About Howard Phillips, however, we need to say something before other events crowd his ample presence totally off the screen. Mr. Phillips used to be a Republican activist, an assistant to Richard Nixon, and experienced enough in the actualities of both party and government operations so that he ought to be a realist. He is a realist-on many matters-but definitely not when he says his current run for the presidency is no mere game, but a serious effort.
What may interest WORLD readers in Mr. Phillips is not his realism, or lack of it, but his clear determination to put principle ahead of party. More than a decade ago, he started edging not just to the right end of the Republican spectrum-but finally to new party ties altogether. In 1992, and then again in 1996, he ran for president under the banner of the new party he created, the U.S. Taxpayers' Party. This year, for a third time, he's running on behalf of the same party-but under a new name: The Constitution Party, with very modest headquarters in Vienna, Va.
Many WORLD readers would very much enjoy living in a society run by the principles Mr. Phillips espouses. Many other people, whether they think they'd enjoy such a society or not, would be far better off in such a context than they are right now. For in many respects, the principles Mr. Phillips holds to tend to be rooted in biblical truth. His references to God are never nominal or euphemistic; he talks instead, and very explicitly, about God's sovereignty over the affairs of people. "We understand," he says repeatedly, "that the question of sovereignty is the basic issue to be resolved in our nation. Law is always the will of the sovereign. In our platform, we recognize that God almighty is not only our Creator, our Lord, and our Savior-He is also our sovereign."
Because Mr. Phillips believes so vigorously that the state in general, and the federal government in particular, have during the last century competed with God for the role of sovereign, much of his platform consists of dismantling those huge structures. "We will achieve reform," he told me last week, "not by funding the Christians, but by defunding the anti-Christians."
A Howard Phillips administration would begin, he says, in antithetical fashion to the first days of the Bill Clinton administration. "I will officially acknowledge the personhood of the unborn child and will appoint-by recess appointment, if necessary-new U.S. attorneys who will make it their top priority to work with state and local officials in prosecuting and closing down every abortuary within their jurisdictions."
But the Phillips wrecking ball would also be applied in short order, he says, to a host of other entities.
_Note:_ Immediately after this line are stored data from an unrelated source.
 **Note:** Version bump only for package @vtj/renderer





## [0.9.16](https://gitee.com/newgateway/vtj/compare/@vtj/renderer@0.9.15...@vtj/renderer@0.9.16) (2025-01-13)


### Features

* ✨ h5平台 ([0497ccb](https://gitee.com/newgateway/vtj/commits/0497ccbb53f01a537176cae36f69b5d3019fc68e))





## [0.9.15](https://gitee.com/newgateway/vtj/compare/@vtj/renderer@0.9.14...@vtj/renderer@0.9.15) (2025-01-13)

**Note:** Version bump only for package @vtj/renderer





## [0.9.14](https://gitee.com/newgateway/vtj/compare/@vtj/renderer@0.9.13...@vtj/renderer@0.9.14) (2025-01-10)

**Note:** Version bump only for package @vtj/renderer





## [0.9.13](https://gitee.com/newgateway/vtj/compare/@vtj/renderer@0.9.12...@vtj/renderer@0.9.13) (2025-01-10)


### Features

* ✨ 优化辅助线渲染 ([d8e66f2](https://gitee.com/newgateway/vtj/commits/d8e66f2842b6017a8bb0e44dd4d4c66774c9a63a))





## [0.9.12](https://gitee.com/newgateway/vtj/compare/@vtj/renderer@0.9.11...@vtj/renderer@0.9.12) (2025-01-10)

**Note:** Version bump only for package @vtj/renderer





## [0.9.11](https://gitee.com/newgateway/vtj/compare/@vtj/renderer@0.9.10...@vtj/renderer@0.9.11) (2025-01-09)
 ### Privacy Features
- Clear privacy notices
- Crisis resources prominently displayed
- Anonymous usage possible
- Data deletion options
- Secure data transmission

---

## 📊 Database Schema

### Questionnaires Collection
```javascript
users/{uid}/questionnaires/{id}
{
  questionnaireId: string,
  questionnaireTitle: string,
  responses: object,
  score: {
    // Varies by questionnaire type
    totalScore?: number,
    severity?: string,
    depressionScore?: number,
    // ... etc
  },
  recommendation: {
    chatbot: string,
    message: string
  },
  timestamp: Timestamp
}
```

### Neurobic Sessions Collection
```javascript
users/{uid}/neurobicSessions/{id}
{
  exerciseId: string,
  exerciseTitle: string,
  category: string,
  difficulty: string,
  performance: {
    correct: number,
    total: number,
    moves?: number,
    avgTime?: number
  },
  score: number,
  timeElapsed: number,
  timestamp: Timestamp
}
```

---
The goal would be to "cut the federal government down to constitutional size, and to restore the separation of powers, the checks and balances, and the system of accountability postulated by the framers." Gone would be the Federal Reserve system, the Department of Education, membership in the United Nations, the Internal Revenue Service, the World Bank, the Federal Election Commission, as well as many lesser but offensive agencies like the National Endowment for the Arts.
Huge as that Herculean assignment might be, though, it's not Howard Phillips's biggest challenge. Even bigger is the task of getting his own friends and allies to agree that all or even any of those things could actually happen. The very certainty with which Howard Phillips forecasts so drastic (if desirable) an agenda prompts many to doubt his sense of practical reality.
Were Mr. Phillips to suggest a 10- or 20-year strategy for achieving his goals, this fellow who once headed the student government at Harvard might begin to develop some sort of thoughtful and meaningful following. Until then, however, his very good intentions will have the same effect third-party candidates have always had. He'll drain off a few thousand idealistic votes from candidates with admittedly imperfect agendas. And only that sovereign God Howard Phillips so often refers to knows whether that's ultimately a good or a bad thing for American society.